So we had to go down to Port St Joe to check things out , and onto St Vincent (actually a week later- but the photos are all here) to check out the beach & salvage what we could.
The ride down was a little depressing – there was miles & miles & miles of broken forest back from the road as far as you could see.
Houses of course and agricultural buildings, mostly with roof damage or destroyed. There is a little town , (Wewa) with a nice little park where we’ve always stopped for the needed pee break on the way to the coast – it was heart breaking to see the park, with all it’s big beautiful trees, all broken and destroyed. The drive certainly humbled us, in that it showed how close the destruction came to our house.
This is a site of a quite large pavilion, at the end of the Port St Joe boat launch jetty.
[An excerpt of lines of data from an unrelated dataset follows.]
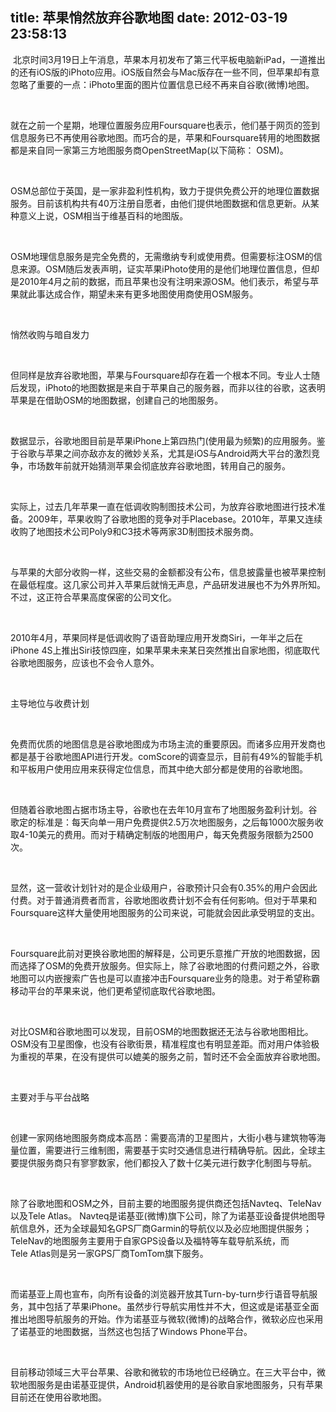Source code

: title: 苹果悄然放弃谷歌地图
date: 2012-03-19 23:58:13
---

<p>
	&nbsp;北京时间3月19日上午消息，苹果本月初发布了第三代平板电脑新iPad，一道推出的还有iOS版的iPhoto应用。iOS版自然会与Mac版存在一些不同，但苹果却有意忽略了重要的一点：iPhoto里面的图片位置信息已经不再来自谷歌(微博)地图。
</p>
<p>
	<br />
</p>
<p>
	就在之前一个星期，地理位置服务应用Foursquare也表示，他们基于网页的签到信息服务已不再使用谷歌地图。而巧合的是，苹果和Foursquare转用的地图数据都是来自同一家第三方地图服务商OpenStreetMap(以下简称：&nbsp;OSM)。
</p>
<p>
	<br />
</p>
<p>
	OSM总部位于英国，是一家非盈利性机构，致力于提供免费公开的地理位置数据服务。目前该机构共有40万注册自愿者，由他们提供地图数据和信息更新。从某种意义上说，OSM相当于维基百科的地图版。
</p>
<p>
	<br />
</p>
<p>
	OSM地理信息服务是完全免费的，无需缴纳专利或使用费。但需要标注OSM的信息来源。OSM随后发表声明，证实苹果iPhoto使用的是他们地理位置信息，但却是2010年4月之前的数据，而且苹果也没有注明来源OSM。他们表示，希望与苹果就此事达成合作，期望未来有更多地图使用商使用OSM服务。
</p>
<p>
	<br />
</p>
<p>
	悄然收购与暗自发力
</p>
<p>
	<br />
</p>
<p>
	但同样是放弃谷歌地图，苹果与Foursquare却存在着一个根本不同。专业人士随后发现，iPhoto的地图数据是来自于苹果自己的服务器，而非以往的谷歌，这表明苹果是在借助OSM的地图数据，创建自己的地图服务。
</p>
<p>
	<br />
</p>
<p>
	数据显示，谷歌地图目前是苹果iPhone上第四热门(使用最为频繁)的应用服务。鉴于谷歌与苹果之间亦敌亦友的微妙关系，尤其是iOS与Android两大平台的激烈竞争，市场数年前就开始猜测苹果会彻底放弃谷歌地图，转用自己的服务。
</p>
<p>
	<br />
</p>
<p>
	实际上，过去几年苹果一直在低调收购制图技术公司，为放弃谷歌地图进行技术准备。2009年，苹果收购了谷歌地图的竞争对手Placebase。2010年，苹果又连续收购了地图技术公司Poly9和C3技术等两家3D制图技术服务商。
</p>
<p>
	<br />
</p>
<p>
	与苹果的大部分收购一样，这些交易的金额都没有公布，信息披露量也被苹果控制在最低程度。这几家公司并入苹果后就悄无声息，产品研发进展也不为外界所知。不过，这正符合苹果高度保密的公司文化。
</p>
<p>
	<br />
</p>
<p>
	2010年4月，苹果同样是低调收购了语音助理应用开发商Siri，一年半之后在iPhone&nbsp;4S上推出Siri技惊四座，如果苹果未来某日突然推出自家地图，彻底取代谷歌地图服务，应该也不会令人意外。
</p>
<p>
	<br />
</p>
<p>
	主导地位与收费计划
</p>
<p>
	<br />
</p>
<p>
	免费而优质的地图信息是谷歌地图成为市场主流的重要原因。而诸多应用开发商也都是基于谷歌地图API进行开发。comScore的调查显示，目前有49%的智能手机和平板用户使用应用来获得定位信息，而其中绝大部分都是使用的谷歌地图。
</p>
<p>
	<br />
</p>
<p>
	但随着谷歌地图占据市场主导，谷歌也在去年10月宣布了地图服务盈利计划。谷歌定的标准是：每天向单一用户免费提供2.5万次地图服务，之后每1000次服务收取4-10美元的费用。而对于精确定制版的地图用户，每天免费服务限额为2500次。
</p>
<p>
	<br />
</p>
<p>
	显然，这一营收计划针对的是企业级用户，谷歌预计只会有0.35%的用户会因此付费。对于普通消费者而言，谷歌地图收费计划不会有任何影响。但对于苹果和Foursquare这样大量使用地图服务的公司来说，可能就会因此承受明显的支出。
</p>
<p>
	<br />
</p>
<p>
	Foursquare此前对更换谷歌地图的解释是，公司更乐意推广开放的地图数据，因而选择了OSM的免费开放服务。但实际上，除了谷歌地图的付费问题之外，谷歌地图可以内嵌搜索广告也是可以直接冲击Foursquare业务的隐患。对于希望称霸移动平台的苹果来说，他们更希望彻底取代谷歌地图。
</p>
<p>
	<br />
</p>
<p>
	对比OSM和谷歌地图可以发现，目前OSM的地图数据还无法与谷歌地图相比。OSM没有卫星图像，也没有谷歌街景，精准程度也有明显差距。而对用户体验极为重视的苹果，在没有提供可以媲美的服务之前，暂时还不会全面放弃谷歌地图。
</p>
<p>
	<br />
</p>
<p>
	主要对手与平台战略
</p>
<p>
	<br />
</p>
<p>
	创建一家网络地图服务商成本高昂：需要高清的卫星图片，大街小巷与建筑物等海量位置，需要进行三维制图，需要基于实时交通信息进行精确导航。因此，全球主要提供服务商只有寥寥数家，他们都投入了数十亿美元进行数字化制图与导航。
</p>
<p>
	<br />
</p>
<p>
	除了谷歌地图和OSM之外，目前主要的地图服务提供商还包括Navteq、TeleNav以及Tele&nbsp;Atlas。&nbsp;Navteq是诺基亚(微博)旗下公司，除了为诺基亚设备提供地图导航信息外，还为全球最知名GPS厂商Garmin的导航仪以及必应地图提供服务；TeleNav的地图服务主要用于自家GPS设备以及福特等车载导航系统，而Tele&nbsp;Atlas则是另一家GPS厂商TomTom旗下服务。
</p>
<p>
	<br />
</p>
<p>
	而诺基亚上周也宣布，向所有设备的浏览器开放其Turn-by-turn步行语音导航服务，其中包括了苹果iPhone。虽然步行导航实用性并不大，但这或是诺基亚全面推出地图导航服务的开始。作为诺基亚与微软(微博)的战略合作，微软必应也采用了诺基亚的地图数据，当然这也包括了Windows&nbsp;Phone平台。
</p>
<p>
	<br />
</p>
<p>
	目前移动领域三大平台苹果、谷歌和微软的市场地位已经确立。在三大平台中，微软地图服务是由诺基亚提供，Android机器使用的是谷歌自家地图服务，只有苹果目前还在使用谷歌地图。
</p>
Fortunately the new boat launch looks fine.
The nice airy pavilion in the town park, where the launch parking lot is, was completely GONE.
St Vincent NWR:
We were the first people out there since the storm – no ranger 4 wheeler tracks- nothing .
The storm completely changed the entire beach .
Tom & I like to collect shells- Well, there were so many shells that Mother Nature came up with the solution for transporting them.
This handy beach cart was a real labor saver, but kind of squeaky, and no WD40 handy.
But shells were only part of what we found, everything imaginable was washed up , and some things you couldn’t even imagine.
It felt like we were on a deserted island , and we were !
We had quite a load by the time we started back- everything including the kitchen sink , which will be installed out in Tom’s shop !
Good thing the wind had dropped by the time we had to paddle all this stuff back over to the mainland.
Sadly, we had to leave our faithful beach cart there, as there just wasn’t room, as the folding mechanism had seen better days.